## Your instructions
Check each line of the records below for the word "error" and copy those where it appears.

Stored data entries

=== Section Start ===

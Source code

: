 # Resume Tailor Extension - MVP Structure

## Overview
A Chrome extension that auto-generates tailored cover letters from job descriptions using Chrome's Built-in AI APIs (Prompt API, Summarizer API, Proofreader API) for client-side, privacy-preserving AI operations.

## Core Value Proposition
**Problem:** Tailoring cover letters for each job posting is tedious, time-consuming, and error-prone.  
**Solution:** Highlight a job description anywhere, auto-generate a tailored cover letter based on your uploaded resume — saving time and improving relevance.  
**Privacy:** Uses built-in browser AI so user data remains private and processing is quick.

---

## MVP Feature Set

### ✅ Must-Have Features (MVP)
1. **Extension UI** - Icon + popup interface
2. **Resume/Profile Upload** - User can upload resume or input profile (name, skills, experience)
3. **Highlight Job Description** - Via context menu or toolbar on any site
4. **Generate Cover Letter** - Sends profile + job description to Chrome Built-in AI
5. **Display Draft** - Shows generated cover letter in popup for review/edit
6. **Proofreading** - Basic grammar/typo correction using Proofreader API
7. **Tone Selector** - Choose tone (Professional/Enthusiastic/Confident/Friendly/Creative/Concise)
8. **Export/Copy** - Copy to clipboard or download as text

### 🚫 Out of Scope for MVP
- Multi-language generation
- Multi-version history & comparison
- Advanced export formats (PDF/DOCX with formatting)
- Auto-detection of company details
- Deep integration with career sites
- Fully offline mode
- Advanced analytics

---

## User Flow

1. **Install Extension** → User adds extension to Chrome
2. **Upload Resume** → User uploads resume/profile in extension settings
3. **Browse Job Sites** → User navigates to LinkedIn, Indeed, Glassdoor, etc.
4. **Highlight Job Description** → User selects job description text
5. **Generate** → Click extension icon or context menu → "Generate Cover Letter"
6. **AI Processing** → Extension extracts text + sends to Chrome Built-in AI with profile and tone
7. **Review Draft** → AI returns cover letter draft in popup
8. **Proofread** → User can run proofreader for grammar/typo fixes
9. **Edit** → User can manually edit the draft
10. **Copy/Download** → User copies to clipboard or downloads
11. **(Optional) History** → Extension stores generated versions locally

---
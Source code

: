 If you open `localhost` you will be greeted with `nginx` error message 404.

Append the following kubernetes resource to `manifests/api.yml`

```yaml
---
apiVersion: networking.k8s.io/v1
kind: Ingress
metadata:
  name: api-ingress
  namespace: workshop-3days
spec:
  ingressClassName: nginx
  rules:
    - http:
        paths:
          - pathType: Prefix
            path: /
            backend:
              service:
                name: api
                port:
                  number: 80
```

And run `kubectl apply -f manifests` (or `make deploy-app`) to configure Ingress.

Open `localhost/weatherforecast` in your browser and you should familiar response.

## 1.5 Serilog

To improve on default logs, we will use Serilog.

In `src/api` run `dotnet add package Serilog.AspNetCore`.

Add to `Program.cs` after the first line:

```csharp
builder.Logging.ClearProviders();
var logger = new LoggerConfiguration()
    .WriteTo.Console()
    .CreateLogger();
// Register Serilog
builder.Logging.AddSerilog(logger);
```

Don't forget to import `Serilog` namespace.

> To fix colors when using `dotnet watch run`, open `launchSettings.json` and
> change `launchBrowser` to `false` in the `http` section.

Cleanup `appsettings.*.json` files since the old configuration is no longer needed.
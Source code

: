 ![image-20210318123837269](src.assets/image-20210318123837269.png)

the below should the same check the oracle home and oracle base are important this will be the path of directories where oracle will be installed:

=== Section End ===

## Output for this exercise
**Problem:** Tailoring cover letters for each job posting is tedious, time-consuming, and error-prone.  
: If you open `localhost` you will be greeted with `nginx` error message 404.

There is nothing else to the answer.